In the records that follow, locate every line with "command" and extract it.

(Study material Opens)

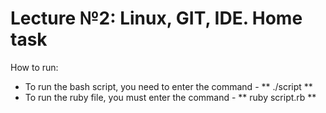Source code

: # Lecture №2: Linux, GIT, IDE. Home task

How to run:

* To run the bash script, you need to enter the command -  ** ./script **
* To run the ruby file, you must enter the command - ** ruby script.rb **
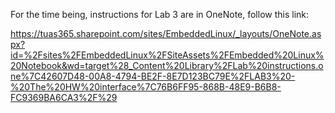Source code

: For the time being, instructions for Lab 3 are in OneNote, follow this link:

https://tuas365.sharepoint.com/sites/EmbeddedLinux/_layouts/OneNote.aspx?id=%2Fsites%2FEmbeddedLinux%2FSiteAssets%2FEmbedded%20Linux%20Notebook&wd=target%28_Content%20Library%2FLab%20instructions.one%7C42607D48-00A8-4794-BE2F-8E7D123BC79E%2FLAB3%20-%20The%20HW%20interface%7C76B6FF95-868B-48E9-B6B8-FC9369BA6CA3%2F%29

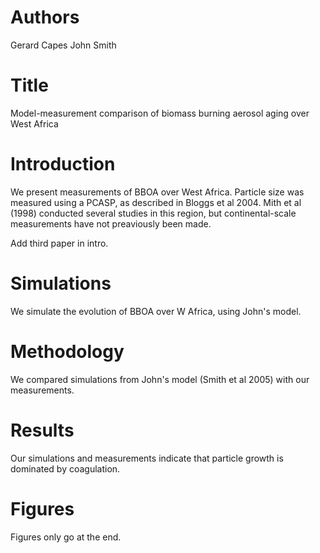 # Authors
Gerard Capes
John Smith

# Title
Model-measurement comparison of biomass burning aerosol
aging over West Africa


# Introduction
We present measurements of BBOA over West Africa.
Particle size was measured using a PCASP,
as described in Bloggs et al 2004.
Mith et al (1998) conducted several studies
in this region, but continental-scale
measurements have not preaviously been made.

Add third paper in intro.

# Simulations
We simulate the evolution of BBOA over W Africa,
using John's model.

# Methodology
We compared simulations from John's model
(Smith et al 2005) with our measurements.

# Results
Our simulations and measurements indicate that
particle growth is dominated by coagulation.

# Figures
Figures only go at the end.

(Study material Closes)

** Output below **
* To run the bash script, you need to enter the command -  ** ./script **
* To run the ruby file, you must enter the command - ** ruby script.rb **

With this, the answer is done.